Music has been composed to inspire and encourage war, to whip up enthusiasm for war, to oppose and protest war, to announce war, accompany war, recover from war, to mourn the dead of war, to celebrate victory, to commemorate and remember war and the dead of war, to describe the effects of war. From war cries and marches to requiems, music has been part of war.
The earliest musical instruments, the drums and flutes and trumpets have been on battlefields until relatively recently and, along with the bagpipes, still figure into military ceremony.
And then there are all of the songs from the patriotic, the morale building, the protests, the propaganda, the grief stricken, the victorious. There are a million of them stretching back as far as as we have evidence. Johnny's Gone for a Soldier, Dixie, Cohan's Over There, Edwin Starr's War!, Peter Gabriel's Games Without Frontiers, David Gilmore's Cruise. I've written a few songs related to war, myself.

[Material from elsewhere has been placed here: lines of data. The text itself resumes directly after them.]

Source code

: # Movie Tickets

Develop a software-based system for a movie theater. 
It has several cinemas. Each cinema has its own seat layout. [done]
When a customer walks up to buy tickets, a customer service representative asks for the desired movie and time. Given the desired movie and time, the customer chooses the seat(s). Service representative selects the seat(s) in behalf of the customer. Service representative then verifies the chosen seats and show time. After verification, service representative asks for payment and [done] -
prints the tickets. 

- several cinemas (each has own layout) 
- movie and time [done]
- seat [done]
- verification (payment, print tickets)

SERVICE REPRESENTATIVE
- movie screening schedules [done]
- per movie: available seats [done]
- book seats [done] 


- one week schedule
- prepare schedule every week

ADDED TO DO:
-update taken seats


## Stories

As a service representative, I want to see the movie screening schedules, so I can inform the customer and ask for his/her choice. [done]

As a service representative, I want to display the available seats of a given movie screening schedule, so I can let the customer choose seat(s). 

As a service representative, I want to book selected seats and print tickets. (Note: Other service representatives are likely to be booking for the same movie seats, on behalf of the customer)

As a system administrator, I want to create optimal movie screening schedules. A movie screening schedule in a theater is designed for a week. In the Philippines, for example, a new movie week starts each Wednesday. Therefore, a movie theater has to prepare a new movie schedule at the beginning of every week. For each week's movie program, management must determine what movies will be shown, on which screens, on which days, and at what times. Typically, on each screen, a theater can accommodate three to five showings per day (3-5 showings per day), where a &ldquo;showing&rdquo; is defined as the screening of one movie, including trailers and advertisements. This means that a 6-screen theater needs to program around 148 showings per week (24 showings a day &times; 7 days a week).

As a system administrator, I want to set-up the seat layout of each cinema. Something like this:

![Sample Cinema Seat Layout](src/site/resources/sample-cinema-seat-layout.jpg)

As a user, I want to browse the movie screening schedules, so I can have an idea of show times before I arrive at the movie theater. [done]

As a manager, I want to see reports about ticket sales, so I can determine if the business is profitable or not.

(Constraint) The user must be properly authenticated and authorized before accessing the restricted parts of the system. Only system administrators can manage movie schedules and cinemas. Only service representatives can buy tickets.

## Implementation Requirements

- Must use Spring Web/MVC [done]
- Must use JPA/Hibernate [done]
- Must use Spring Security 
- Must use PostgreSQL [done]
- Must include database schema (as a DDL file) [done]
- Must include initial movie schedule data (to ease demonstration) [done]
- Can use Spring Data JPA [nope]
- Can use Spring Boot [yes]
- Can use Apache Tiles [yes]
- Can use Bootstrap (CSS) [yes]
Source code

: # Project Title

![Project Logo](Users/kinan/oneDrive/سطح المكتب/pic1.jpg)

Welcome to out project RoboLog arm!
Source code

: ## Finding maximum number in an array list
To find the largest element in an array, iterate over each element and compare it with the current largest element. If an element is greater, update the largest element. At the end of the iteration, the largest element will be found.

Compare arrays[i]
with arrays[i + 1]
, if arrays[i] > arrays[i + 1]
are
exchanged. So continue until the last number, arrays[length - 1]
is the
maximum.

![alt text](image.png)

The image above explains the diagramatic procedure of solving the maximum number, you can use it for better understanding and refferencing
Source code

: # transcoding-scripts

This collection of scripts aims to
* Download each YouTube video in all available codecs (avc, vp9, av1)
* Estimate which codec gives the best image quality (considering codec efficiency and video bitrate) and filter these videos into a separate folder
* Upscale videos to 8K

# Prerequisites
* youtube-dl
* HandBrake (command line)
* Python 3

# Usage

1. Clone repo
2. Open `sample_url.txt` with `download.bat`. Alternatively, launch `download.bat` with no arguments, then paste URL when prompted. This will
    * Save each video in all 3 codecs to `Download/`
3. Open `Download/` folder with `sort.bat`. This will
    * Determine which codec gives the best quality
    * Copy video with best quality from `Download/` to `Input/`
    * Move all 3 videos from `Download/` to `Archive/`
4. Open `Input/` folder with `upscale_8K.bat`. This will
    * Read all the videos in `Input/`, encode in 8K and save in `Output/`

Because there is so much music associated with war and because I wanted to find some emotional solace for what I have been witnessing in Ukraine, I decided to listen to mostly western symphonic music from mostly the 20th century. Surely, I thought, with all of the war and composers connected to war, I will find something to listen to. But frankly, I couldn't sit through any one of the pieces.
I listened to Britten's War Requiem, Messiaen's Quartet for the End of Time, Holst's Mars, and Karel Husa's Music for Prague 1968, Schoenberg's Survivor from Warsaw, Ligeti's Kyrie, even some Shostakovich, but nothing captures the frantic blows of Putin's fist and the chaos and speed with which this destruction has unfolded.

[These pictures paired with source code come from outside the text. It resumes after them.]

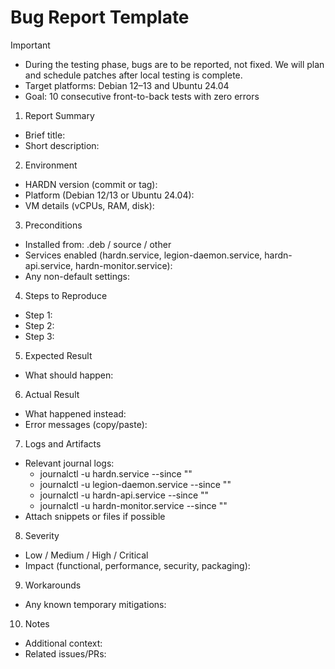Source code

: # Bug Report Template

Important
- During the testing phase, bugs are to be reported, not fixed. We will plan and schedule patches after local testing is complete.
- Target platforms: Debian 12–13 and Ubuntu 24.04
- Goal: 10 consecutive front-to-back tests with zero errors

1. Report Summary
- Brief title:
- Short description:

2. Environment
- HARDN version (commit or tag):
- Platform (Debian 12/13 or Ubuntu 24.04):
- VM details (vCPUs, RAM, disk):

3. Preconditions
- Installed from: .deb / source / other
- Services enabled (hardn.service, legion-daemon.service, hardn-api.service, hardn-monitor.service):
- Any non-default settings:

4. Steps to Reproduce
- Step 1:
- Step 2:
- Step 3:

5. Expected Result
- What should happen:

6. Actual Result
- What happened instead:
- Error messages (copy/paste):

7. Logs and Artifacts
- Relevant journal logs:
  - journalctl -u hardn.service --since "<time>"
  - journalctl -u legion-daemon.service --since "<time>"
  - journalctl -u hardn-api.service --since "<time>"
  - journalctl -u hardn-monitor.service --since "<time>"
- Attach snippets or files if possible

8. Severity
- Low / Medium / High / Critical
- Impact (functional, performance, security, packaging):

9. Workarounds
- Any known temporary mitigations:

10. Notes
- Additional context:
- Related issues/PRs:
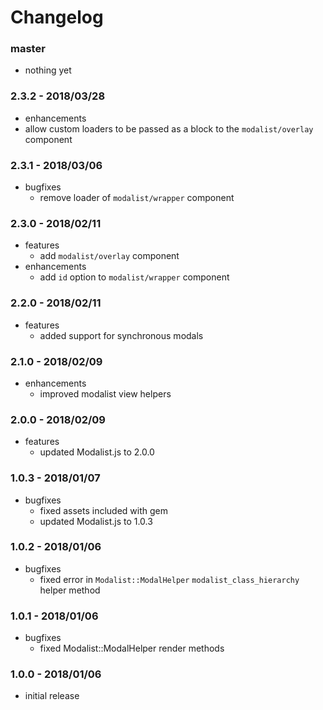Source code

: # Changelog

### master

* nothing yet

### 2.3.2 - 2018/03/28

* enhancements
* allow custom loaders to be passed as a block to the `modalist/overlay` component

### 2.3.1 - 2018/03/06

* bugfixes
    * remove loader of `modalist/wrapper` component

### 2.3.0 - 2018/02/11

* features
    * add `modalist/overlay` component
* enhancements
    * add `id` option to `modalist/wrapper` component

### 2.2.0 - 2018/02/11

* features
    * added support for synchronous modals

### 2.1.0 - 2018/02/09

* enhancements
    * improved modalist view helpers

### 2.0.0 - 2018/02/09

* features
    * updated Modalist.js to 2.0.0

### 1.0.3 - 2018/01/07

* bugfixes
    * fixed assets included with gem
    * updated Modalist.js to 1.0.3

### 1.0.2 - 2018/01/06

* bugfixes
    * fixed error in `Modalist::ModalHelper` `modalist_class_hierarchy` helper method

### 1.0.1 - 2018/01/06

* bugfixes
    * fixed Modalist::ModalHelper render methods

### 1.0.0 - 2018/01/06

* initial release
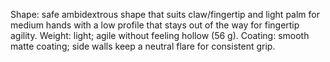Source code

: Shape: safe ambidextrous shape that suits claw/fingertip and light palm for medium hands with a low profile that stays out of the way for fingertip agility.
Weight: light; agile without feeling hollow (56 g).
Coating: smooth matte coating; side walls keep a neutral flare for consistent grip.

This music is all too formal, too organized, even what used to seem so difficult to listen to. These organized compositions are too serene and intelligent and follow too many rules and take up too much time.
What's happening in Ukraine demands something of an entirely different order. Formal music helps us to frame experience and contend with emotions that are too big, too complex or delicate or traumatized to manage coherently on our own.
The only music suitable for what is unfolding in Ukraine right now is the wailing of banshees and the cries and weeping of keeners.